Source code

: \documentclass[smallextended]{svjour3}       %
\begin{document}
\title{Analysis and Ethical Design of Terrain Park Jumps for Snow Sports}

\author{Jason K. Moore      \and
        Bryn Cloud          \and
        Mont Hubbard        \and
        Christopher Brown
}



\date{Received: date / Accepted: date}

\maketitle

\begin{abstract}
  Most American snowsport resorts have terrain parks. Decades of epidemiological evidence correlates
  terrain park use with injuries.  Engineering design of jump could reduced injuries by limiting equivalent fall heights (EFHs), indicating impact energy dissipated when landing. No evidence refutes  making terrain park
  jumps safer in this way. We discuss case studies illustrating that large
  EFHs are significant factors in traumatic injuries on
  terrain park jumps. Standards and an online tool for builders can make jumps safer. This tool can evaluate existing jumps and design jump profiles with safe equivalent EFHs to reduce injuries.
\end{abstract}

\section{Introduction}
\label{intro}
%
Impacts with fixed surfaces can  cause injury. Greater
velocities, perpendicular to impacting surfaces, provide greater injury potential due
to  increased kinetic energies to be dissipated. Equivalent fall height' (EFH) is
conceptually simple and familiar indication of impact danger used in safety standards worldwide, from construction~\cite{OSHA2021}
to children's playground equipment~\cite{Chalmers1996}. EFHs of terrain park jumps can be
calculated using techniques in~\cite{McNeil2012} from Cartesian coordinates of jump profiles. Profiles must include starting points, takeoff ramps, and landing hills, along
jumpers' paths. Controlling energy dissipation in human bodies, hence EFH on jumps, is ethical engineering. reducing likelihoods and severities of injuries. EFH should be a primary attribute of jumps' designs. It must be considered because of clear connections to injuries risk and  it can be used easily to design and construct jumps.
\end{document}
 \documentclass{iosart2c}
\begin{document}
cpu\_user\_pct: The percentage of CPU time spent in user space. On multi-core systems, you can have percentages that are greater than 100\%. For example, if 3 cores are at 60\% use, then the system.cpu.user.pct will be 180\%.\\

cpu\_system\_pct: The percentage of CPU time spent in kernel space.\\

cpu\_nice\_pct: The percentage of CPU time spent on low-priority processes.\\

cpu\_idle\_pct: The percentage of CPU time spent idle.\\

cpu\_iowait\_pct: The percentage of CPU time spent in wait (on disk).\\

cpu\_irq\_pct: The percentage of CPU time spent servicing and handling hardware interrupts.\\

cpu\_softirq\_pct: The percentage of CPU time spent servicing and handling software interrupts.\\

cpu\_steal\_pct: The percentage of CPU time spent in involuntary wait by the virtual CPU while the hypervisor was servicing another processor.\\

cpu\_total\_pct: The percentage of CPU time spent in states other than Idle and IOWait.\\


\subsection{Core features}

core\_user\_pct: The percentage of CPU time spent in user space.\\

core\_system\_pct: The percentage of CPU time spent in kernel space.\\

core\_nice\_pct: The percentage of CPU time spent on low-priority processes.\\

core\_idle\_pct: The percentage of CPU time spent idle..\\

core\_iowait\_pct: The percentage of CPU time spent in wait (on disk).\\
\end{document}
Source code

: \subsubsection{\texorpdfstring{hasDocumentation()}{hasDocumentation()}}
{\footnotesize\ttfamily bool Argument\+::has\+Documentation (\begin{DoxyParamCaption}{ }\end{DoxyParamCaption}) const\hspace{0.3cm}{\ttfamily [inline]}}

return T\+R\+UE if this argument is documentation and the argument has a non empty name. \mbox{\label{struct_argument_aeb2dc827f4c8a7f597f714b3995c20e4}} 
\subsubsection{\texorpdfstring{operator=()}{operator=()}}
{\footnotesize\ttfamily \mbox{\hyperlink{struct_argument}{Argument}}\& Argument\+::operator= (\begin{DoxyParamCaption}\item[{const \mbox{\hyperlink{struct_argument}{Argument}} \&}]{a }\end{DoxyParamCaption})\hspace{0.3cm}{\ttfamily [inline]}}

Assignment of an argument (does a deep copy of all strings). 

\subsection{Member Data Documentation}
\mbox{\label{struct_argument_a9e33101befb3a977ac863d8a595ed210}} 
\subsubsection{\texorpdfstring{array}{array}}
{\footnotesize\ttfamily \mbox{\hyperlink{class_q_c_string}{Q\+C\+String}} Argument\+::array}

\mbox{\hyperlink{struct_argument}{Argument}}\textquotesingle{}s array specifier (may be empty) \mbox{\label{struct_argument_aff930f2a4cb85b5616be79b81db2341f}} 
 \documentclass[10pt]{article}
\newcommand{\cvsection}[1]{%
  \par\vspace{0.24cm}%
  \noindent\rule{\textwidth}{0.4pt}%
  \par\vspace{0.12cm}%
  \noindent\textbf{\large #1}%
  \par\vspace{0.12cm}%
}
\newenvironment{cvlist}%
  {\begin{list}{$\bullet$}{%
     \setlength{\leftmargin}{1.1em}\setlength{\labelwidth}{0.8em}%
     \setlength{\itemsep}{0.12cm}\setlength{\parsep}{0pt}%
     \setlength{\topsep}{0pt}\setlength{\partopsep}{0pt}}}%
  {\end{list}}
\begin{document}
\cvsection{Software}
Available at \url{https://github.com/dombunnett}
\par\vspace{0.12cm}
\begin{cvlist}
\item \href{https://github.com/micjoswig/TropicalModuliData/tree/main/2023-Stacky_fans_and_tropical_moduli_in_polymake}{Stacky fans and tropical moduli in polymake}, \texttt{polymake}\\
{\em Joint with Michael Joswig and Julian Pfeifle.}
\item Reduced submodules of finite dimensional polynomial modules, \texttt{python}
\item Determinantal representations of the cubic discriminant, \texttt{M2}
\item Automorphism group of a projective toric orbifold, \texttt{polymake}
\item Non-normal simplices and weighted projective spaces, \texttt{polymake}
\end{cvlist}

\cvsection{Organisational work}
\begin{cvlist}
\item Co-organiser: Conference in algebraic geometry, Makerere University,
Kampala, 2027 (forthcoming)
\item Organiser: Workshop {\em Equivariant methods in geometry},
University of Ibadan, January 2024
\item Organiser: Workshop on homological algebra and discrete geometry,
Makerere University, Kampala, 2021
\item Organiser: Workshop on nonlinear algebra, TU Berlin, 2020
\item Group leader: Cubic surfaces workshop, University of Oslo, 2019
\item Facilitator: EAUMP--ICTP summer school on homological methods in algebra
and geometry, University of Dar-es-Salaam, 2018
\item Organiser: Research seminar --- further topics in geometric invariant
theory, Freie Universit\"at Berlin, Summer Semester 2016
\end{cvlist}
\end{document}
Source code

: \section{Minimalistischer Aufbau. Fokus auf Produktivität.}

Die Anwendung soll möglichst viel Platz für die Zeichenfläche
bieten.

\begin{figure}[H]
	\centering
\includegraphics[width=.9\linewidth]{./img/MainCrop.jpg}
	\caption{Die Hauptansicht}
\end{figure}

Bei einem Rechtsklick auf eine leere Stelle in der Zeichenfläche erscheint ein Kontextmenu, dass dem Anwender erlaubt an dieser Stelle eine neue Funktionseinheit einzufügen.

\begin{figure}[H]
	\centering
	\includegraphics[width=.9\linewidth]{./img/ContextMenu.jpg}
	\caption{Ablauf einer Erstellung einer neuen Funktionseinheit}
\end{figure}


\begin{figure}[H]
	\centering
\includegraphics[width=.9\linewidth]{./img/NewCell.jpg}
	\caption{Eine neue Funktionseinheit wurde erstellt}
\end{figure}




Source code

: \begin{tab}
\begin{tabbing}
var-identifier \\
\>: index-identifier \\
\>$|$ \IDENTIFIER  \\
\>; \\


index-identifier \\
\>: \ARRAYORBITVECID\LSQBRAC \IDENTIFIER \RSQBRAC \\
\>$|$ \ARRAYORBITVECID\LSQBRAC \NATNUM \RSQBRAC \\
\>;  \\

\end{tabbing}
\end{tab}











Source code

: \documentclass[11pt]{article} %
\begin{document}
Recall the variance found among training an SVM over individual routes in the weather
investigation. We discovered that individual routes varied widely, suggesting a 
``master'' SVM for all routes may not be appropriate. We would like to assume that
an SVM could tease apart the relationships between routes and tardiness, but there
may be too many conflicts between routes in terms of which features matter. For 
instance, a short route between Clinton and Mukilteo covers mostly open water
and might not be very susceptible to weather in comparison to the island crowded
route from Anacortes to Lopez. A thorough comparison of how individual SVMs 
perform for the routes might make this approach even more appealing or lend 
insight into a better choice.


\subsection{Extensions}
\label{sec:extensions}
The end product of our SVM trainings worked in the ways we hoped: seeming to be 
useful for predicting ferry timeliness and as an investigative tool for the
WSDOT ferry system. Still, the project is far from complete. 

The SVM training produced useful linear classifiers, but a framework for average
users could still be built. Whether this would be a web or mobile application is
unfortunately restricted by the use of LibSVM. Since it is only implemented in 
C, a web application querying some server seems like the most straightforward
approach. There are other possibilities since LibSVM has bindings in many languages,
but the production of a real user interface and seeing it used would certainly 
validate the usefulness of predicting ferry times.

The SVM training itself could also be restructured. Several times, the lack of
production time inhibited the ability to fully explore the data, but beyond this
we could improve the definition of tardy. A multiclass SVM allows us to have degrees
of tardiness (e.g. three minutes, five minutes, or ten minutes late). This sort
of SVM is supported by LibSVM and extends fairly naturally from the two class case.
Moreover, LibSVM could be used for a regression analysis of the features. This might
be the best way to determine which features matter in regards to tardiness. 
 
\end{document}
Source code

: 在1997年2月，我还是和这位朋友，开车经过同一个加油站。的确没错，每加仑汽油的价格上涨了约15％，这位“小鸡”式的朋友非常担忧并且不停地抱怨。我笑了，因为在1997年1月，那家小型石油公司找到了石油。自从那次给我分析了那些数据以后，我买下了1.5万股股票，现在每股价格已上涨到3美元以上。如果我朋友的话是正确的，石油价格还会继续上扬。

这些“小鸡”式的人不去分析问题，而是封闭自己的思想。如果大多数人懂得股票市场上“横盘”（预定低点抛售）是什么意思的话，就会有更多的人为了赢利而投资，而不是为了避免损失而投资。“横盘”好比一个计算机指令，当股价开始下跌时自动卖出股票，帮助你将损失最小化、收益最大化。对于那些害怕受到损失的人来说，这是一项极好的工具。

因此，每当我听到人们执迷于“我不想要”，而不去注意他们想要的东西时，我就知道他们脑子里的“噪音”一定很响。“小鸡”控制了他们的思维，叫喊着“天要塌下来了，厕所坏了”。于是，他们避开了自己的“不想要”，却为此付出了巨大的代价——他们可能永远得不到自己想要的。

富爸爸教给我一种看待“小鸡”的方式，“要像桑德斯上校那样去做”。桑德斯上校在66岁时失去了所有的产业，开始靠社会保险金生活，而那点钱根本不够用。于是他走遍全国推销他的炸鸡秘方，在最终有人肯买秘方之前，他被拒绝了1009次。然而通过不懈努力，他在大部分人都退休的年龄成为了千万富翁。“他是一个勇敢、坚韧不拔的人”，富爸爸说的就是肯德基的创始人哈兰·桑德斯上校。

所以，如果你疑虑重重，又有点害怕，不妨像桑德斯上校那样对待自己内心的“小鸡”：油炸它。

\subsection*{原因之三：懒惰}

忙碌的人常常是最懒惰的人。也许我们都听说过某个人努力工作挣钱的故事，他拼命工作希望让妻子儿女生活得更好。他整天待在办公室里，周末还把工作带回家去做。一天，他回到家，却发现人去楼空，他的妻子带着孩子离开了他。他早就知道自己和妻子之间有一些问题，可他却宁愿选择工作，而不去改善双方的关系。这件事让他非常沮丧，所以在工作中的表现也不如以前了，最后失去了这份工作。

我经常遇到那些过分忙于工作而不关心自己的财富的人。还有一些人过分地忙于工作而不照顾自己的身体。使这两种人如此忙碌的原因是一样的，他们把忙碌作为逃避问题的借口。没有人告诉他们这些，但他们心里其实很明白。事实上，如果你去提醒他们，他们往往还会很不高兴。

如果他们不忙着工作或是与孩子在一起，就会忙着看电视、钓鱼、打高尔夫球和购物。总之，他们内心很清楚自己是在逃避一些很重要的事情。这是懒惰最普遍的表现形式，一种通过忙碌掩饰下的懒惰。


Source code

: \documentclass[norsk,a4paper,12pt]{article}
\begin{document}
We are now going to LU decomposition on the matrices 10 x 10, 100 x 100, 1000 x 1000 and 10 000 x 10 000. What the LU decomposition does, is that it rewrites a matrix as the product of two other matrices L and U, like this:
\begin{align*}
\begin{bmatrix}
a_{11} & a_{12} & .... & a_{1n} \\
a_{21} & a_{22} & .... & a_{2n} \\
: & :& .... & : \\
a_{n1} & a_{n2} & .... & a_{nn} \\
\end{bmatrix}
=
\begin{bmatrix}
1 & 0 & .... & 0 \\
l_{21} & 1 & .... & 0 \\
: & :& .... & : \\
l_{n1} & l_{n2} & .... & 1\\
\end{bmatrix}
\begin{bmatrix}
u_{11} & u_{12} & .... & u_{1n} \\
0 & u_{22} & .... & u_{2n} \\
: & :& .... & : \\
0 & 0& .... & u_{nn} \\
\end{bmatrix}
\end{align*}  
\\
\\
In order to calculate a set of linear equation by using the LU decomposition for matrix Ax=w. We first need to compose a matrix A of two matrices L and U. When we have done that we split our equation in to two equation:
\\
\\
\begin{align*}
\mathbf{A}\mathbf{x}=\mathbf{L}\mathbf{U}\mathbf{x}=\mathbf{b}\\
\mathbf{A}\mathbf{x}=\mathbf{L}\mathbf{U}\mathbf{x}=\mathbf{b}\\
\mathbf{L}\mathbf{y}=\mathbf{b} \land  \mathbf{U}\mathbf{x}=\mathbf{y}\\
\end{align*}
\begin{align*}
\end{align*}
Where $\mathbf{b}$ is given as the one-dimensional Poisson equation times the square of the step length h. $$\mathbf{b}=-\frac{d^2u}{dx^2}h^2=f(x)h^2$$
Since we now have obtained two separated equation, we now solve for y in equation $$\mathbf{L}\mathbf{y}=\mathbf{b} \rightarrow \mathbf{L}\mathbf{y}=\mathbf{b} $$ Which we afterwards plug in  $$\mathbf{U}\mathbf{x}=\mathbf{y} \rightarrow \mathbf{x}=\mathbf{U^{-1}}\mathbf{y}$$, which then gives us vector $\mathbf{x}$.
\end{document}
******************************
### TASK ITEM
Taking the lines above, repeat exactly those from the line that contains "cpu\_user\_pct: The percentage" through the line that contains "core\_system\_pct: The percentage", and both of those lines as well. Include nothing else.

### EXERCISE OUTPUT
cpu\_user\_pct: The percentage of CPU time spent in user space. On multi-core systems, you can have percentages that are greater than 100\%. For example, if 3 cores are at 60\% use, then the system.cpu.user.pct will be 180\%.\\

cpu\_system\_pct: The percentage of CPU time spent in kernel space.\\

cpu\_nice\_pct: The percentage of CPU time spent on low-priority processes.\\

cpu\_idle\_pct: The percentage of CPU time spent idle.\\

cpu\_iowait\_pct: The percentage of CPU time spent in wait (on disk).\\

cpu\_irq\_pct: The percentage of CPU time spent servicing and handling hardware interrupts.\\

cpu\_softirq\_pct: The percentage of CPU time spent servicing and handling software interrupts.\\

cpu\_steal\_pct: The percentage of CPU time spent in involuntary wait by the virtual CPU while the hypervisor was servicing another processor.\\

cpu\_total\_pct: The percentage of CPU time spent in states other than Idle and IOWait.\\


\subsection{Core features}

core\_user\_pct: The percentage of CPU time spent in user space.\\

core\_system\_pct: The percentage of CPU time spent in kernel space.\\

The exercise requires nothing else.